◆ **Supplied information**:
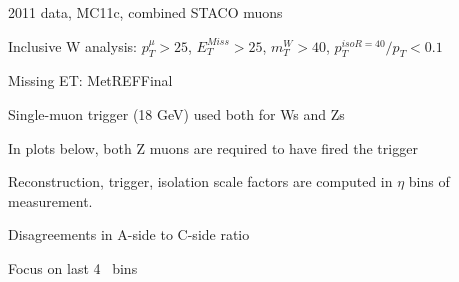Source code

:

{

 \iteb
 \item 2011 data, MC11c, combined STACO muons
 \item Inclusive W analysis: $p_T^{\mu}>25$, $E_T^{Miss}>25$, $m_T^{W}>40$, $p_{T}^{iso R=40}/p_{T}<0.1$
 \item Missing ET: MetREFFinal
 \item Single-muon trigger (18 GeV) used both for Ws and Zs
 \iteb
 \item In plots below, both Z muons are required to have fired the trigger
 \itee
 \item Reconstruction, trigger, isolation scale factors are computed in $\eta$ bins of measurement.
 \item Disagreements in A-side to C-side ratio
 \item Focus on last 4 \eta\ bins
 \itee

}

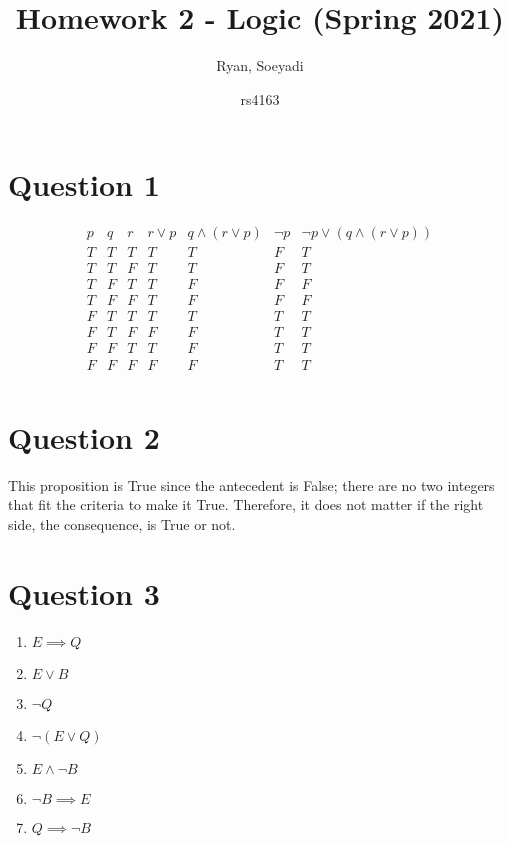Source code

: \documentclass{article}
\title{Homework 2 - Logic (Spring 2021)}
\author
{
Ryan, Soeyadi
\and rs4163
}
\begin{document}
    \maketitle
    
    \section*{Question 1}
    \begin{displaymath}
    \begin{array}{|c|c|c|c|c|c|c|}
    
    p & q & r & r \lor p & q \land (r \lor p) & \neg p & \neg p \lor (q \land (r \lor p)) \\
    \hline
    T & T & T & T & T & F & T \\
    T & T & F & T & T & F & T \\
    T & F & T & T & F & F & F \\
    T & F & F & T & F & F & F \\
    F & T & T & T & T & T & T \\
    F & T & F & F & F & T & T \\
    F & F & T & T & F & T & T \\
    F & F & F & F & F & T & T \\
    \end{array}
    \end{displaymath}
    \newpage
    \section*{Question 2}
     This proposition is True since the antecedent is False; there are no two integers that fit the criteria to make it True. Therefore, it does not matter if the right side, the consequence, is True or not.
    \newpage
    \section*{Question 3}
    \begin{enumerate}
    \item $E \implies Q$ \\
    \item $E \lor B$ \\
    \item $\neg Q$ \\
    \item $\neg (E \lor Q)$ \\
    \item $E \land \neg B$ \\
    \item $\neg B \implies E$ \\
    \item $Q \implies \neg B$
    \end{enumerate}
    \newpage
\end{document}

◆ **Exercise brief**:
Return the entries exactly as given. Do not include pictures.

◆ **Response area**:
Source code

:

{

 \iteb
 \item 2011 data, MC11c, combined STACO muons
 \item Inclusive W analysis: $p_T^{\mu}>25$, $E_T^{Miss}>25$, $m_T^{W}>40$, $p_{T}^{iso R=40}/p_{T}<0.1$
 \item Missing ET: MetREFFinal
 \item Single-muon trigger (18 GeV) used both for Ws and Zs
 \iteb
 \item In plots below, both Z muons are required to have fired the trigger
 \itee
 \item Reconstruction, trigger, isolation scale factors are computed in $\eta$ bins of measurement.
 \item Disagreements in A-side to C-side ratio
 \item Focus on last 4 \eta\ bins
 \itee

}

Source code

: \documentclass{article}
\title{Homework 2 - Logic (Spring 2021)}
\author
{
Ryan, Soeyadi
\and rs4163
}
\begin{document}
    \maketitle
    
    \section*{Question 1}
    \begin{displaymath}
    \begin{array}{|c|c|c|c|c|c|c|}
    
    p & q & r & r \lor p & q \land (r \lor p) & \neg p & \neg p \lor (q \land (r \lor p)) \\
    \hline
    T & T & T & T & T & F & T \\
    T & T & F & T & T & F & T \\
    T & F & T & T & F & F & F \\
    T & F & F & T & F & F & F \\
    F & T & T & T & T & T & T \\
    F & T & F & F & F & T & T \\
    F & F & T & T & F & T & T \\
    F & F & F & F & F & T & T \\
    \end{array}
    \end{displaymath}
    \newpage
    \section*{Question 2}
     This proposition is True since the antecedent is False; there are no two integers that fit the criteria to make it True. Therefore, it does not matter if the right side, the consequence, is True or not.
    \newpage
    \section*{Question 3}
    \begin{enumerate}
    \item $E \implies Q$ \\
    \item $E \lor B$ \\
    \item $\neg Q$ \\
    \item $\neg (E \lor Q)$ \\
    \item $E \land \neg B$ \\
    \item $\neg B \implies E$ \\
    \item $Q \implies \neg B$
    \end{enumerate}
    \newpage
\end{document}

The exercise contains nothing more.